Alsop's proposals are an architectural Gestalt therapy - urban pattern-making on a grand scale, designed to give Bradford a new, holistic central physique and a freshly charged psyche. Abstract art, the tap-root that feeds Alsop's architectural expression, is involved. And so too is an acknowledgement of the need for destruction. If the scheme goes ahead in its entirety, dozens of architecturally regrettable post-war buildings right in the heart of the city will be razed. It's not yet a fully clarified vista. But the urban dream, the brazen virtual future it suggests, is crucial. Alsop's vision of Bradford is a series of perceptions whose drama challenges Bradford people to consider all sorts of futures - and to look with renewed interest at what already exists around them.

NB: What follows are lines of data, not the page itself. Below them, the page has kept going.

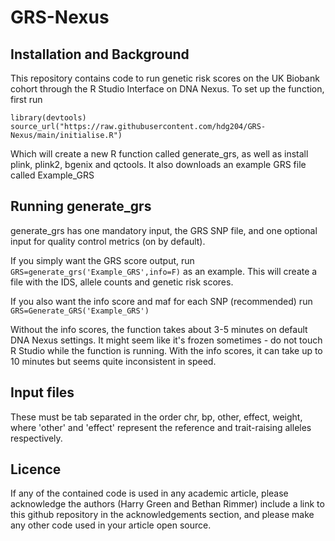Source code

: # GRS-Nexus

## Installation and Background

This repository contains code to run genetic risk scores on the UK Biobank cohort through the R Studio Interface on DNA Nexus. To set up the function, first run

```
library(devtools)
source_url("https://raw.githubusercontent.com/hdg204/GRS-Nexus/main/initialise.R")
```

Which will create a new R function called generate_grs, as well as install plink, plink2, bgenix and qctools. It also downloads an example GRS file called Example_GRS

## Running generate_grs

generate_grs has one mandatory input, the GRS SNP file, and one optional input for quality control metrics (on by default).

If you simply want the GRS score output, run `GRS=generate_grs('Example_GRS',info=F)` as an example. This will create a file with the IDS, allele counts and genetic risk scores.

If you also want the info score and maf for each SNP (recommended) run `GRS=Generate_GRS('Example_GRS')`

Without the info scores, the function takes about 3-5 minutes on default DNA Nexus settings. It might seem like it's frozen sometimes - do not touch R Studio while the function is running. With the info scores, it can take up to 10 minutes but seems quite inconsistent in speed.

## Input files

These must be tab separated in the order chr, bp, other, effect, weight, where 'other' and 'effect' represent the reference and trait-raising alleles respectively.

## Licence

If any of the contained code is used in any academic article, please acknowledge the authors (Harry Green and Bethan Rimmer) include a link to this github repository in the acknowledgements section, and please make any other code used in your article open source.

At the Silk Mill, Lathams Architects have turned the virtual into aspirational fact. And they've done it with a combination of historical tact and modernist detailing that never quite lets you forget that, once, 11,000 people worked on the site under the shadow of the soaring, Italianate tower that is the city's most remarkable architectural exclamation mark. Thus, the makeover is part newbuild, part listed-building conservation.
The power of the mill's original materials - florid brick, perfectly cut sandstone the colour of waxy honey, and rugged concrete - meet shrewdly arranged tableaux of white walls, shadow gaps and chic, gleaming fittings. They agree to disagree, and the effect is rather gripping.
Lathams director Stuart Hodgkinson's approach reveals something of a love affair with the original materials of the mill: the weighty sandstone cills, the rubbled concrete vaults over the corridors between the ranges of apartments - how the Brutalist architects of the Sixties and Seventies would have loved them - and the heavy but beautifully detailed new central steel staircase (engineered by Arup) add up to a wonderful palette of tough but engrossing architecture.
The apartments look like a million dollars, but they're actually an exercise in rigorous reduction. Urban Splash's success is based, increasingly, on a restricted range of materials, specifications and spatial modes. The result: improved materials and buying power, quicker construction and fit-out, and reduced "snagging". From design to completion, the Silk Mill development took just three years - an absolutely remarkable turnaround.
Lathams hadn't experienced this almost industrially systematised template to design before. But Hodgkinson admits that the practice learned important lessons from it, and will carry them forward into similar makeover projects in the future. The fact that his team managed to deliver such a strongly graphic fit-out without destroying the atmosphere of the architectural host organism says something about their attention to detail, and the way quite different materials can be made to co-exist with such demure decorum.
Bradford, once benighted, off the radar and off the commercial pace, suddenly threatens to enter a new and perhaps even fashionable phase. Home-seekers, and smart-money investors, will surely await further developments at Lister's Mill and, in due course, the Little Germany quarter.